===== Records supplied

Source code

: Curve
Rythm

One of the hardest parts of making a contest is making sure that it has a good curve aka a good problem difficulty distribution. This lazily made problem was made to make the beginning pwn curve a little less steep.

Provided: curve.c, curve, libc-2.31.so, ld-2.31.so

==========
===== Records supplied

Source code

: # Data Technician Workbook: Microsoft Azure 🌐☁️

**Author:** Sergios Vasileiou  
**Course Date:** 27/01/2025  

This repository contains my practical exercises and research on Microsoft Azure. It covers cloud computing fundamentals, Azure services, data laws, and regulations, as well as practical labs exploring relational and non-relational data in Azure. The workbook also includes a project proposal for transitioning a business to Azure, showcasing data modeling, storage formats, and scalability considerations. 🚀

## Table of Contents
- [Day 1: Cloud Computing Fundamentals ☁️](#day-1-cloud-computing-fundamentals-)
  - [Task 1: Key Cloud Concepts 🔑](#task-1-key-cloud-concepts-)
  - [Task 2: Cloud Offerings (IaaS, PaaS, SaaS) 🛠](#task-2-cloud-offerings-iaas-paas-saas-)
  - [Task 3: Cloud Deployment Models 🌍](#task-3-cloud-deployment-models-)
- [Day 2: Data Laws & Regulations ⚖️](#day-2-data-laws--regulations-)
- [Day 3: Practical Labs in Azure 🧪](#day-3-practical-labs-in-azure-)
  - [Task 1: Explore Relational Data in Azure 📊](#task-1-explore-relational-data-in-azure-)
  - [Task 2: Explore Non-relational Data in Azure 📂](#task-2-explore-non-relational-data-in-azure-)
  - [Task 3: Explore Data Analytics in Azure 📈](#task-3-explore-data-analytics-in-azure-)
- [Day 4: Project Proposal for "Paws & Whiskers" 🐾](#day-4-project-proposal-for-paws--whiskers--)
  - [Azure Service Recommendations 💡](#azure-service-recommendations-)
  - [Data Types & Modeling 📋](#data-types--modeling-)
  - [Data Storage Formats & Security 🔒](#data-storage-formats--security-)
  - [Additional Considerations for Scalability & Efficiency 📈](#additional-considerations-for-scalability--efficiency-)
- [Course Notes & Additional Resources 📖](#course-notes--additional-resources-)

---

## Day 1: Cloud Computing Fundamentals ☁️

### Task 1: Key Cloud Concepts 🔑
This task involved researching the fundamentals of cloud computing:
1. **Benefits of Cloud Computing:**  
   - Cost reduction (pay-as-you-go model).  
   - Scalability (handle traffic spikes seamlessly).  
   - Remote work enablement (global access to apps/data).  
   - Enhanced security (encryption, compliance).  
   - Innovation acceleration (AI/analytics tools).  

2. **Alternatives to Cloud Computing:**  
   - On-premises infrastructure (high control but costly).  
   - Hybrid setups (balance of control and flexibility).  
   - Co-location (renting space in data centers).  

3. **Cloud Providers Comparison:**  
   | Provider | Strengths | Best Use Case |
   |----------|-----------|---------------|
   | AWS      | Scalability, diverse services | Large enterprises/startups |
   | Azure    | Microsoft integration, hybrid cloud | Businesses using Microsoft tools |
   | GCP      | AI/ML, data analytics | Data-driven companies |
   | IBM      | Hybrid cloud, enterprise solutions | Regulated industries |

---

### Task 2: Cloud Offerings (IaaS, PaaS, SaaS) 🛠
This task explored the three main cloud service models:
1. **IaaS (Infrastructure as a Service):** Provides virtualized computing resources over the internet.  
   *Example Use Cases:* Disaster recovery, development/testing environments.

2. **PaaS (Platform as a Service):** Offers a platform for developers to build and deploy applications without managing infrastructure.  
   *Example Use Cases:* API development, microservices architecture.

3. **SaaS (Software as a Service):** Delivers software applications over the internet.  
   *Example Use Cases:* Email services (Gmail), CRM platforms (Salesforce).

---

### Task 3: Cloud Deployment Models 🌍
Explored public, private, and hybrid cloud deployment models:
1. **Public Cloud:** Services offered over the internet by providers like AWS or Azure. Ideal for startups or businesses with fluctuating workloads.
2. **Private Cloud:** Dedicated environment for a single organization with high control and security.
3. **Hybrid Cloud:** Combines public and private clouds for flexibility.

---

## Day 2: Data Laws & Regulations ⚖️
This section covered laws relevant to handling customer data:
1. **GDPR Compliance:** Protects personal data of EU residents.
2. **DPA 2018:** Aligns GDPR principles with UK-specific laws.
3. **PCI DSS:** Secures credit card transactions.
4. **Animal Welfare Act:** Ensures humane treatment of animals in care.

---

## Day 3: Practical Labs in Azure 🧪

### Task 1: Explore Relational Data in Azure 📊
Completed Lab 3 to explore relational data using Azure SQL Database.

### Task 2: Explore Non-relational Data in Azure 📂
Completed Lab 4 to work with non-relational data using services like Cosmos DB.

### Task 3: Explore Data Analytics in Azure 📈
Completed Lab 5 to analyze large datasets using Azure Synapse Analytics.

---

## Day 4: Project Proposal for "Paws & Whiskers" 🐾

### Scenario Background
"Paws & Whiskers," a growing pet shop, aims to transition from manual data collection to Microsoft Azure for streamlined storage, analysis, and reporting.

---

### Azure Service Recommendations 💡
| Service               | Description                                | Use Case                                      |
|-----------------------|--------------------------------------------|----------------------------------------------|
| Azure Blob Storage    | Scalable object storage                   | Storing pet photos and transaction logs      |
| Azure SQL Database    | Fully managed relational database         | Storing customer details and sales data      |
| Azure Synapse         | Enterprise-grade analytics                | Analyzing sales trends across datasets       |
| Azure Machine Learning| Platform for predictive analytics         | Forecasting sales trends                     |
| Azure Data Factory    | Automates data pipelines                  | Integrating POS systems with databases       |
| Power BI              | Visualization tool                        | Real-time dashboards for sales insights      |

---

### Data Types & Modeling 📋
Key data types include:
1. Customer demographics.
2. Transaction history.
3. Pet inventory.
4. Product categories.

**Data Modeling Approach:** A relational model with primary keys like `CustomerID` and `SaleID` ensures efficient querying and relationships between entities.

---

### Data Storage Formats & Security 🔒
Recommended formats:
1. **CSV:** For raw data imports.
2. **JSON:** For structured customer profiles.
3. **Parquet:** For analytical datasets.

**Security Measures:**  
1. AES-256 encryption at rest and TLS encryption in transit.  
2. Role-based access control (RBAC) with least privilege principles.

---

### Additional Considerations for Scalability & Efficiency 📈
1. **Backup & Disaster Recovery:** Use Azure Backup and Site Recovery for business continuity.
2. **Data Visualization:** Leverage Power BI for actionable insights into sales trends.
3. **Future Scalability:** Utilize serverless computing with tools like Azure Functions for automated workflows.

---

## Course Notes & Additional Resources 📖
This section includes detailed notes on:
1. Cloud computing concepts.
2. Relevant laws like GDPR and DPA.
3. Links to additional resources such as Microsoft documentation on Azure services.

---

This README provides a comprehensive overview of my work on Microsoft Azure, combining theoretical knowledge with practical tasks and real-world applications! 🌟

==========

◆ Task directions: Copy the lines above exactly, beginning at the line that has "- Innovation acceleration" and stopping after the line that has "1. **Public Cloud:**", and omit the rest.

◆ Problem solution:
   - Innovation acceleration (AI/analytics tools).  

2. **Alternatives to Cloud Computing:**  
   - On-premises infrastructure (high control but costly).  
   - Hybrid setups (balance of control and flexibility).  
   - Co-location (renting space in data centers).  

3. **Cloud Providers Comparison:**  
   | Provider | Strengths | Best Use Case |
   |----------|-----------|---------------|
   | AWS      | Scalability, diverse services | Large enterprises/startups |
   | Azure    | Microsoft integration, hybrid cloud | Businesses using Microsoft tools |
   | GCP      | AI/ML, data analytics | Data-driven companies |
   | IBM      | Hybrid cloud, enterprise solutions | Regulated industries |

---

### Task 2: Cloud Offerings (IaaS, PaaS, SaaS) 🛠
This task explored the three main cloud service models:
1. **IaaS (Infrastructure as a Service):** Provides virtualized computing resources over the internet.  
   *Example Use Cases:* Disaster recovery, development/testing environments.

2. **PaaS (Platform as a Service):** Offers a platform for developers to build and deploy applications without managing infrastructure.  
   *Example Use Cases:* API development, microservices architecture.

3. **SaaS (Software as a Service):** Delivers software applications over the internet.  
   *Example Use Cases:* Email services (Gmail), CRM platforms (Salesforce).

---

### Task 3: Cloud Deployment Models 🌍
Explored public, private, and hybrid cloud deployment models:
1. **Public Cloud:** Services offered over the internet by providers like AWS or Azure. Ideal for startups or businesses with fluctuating workloads.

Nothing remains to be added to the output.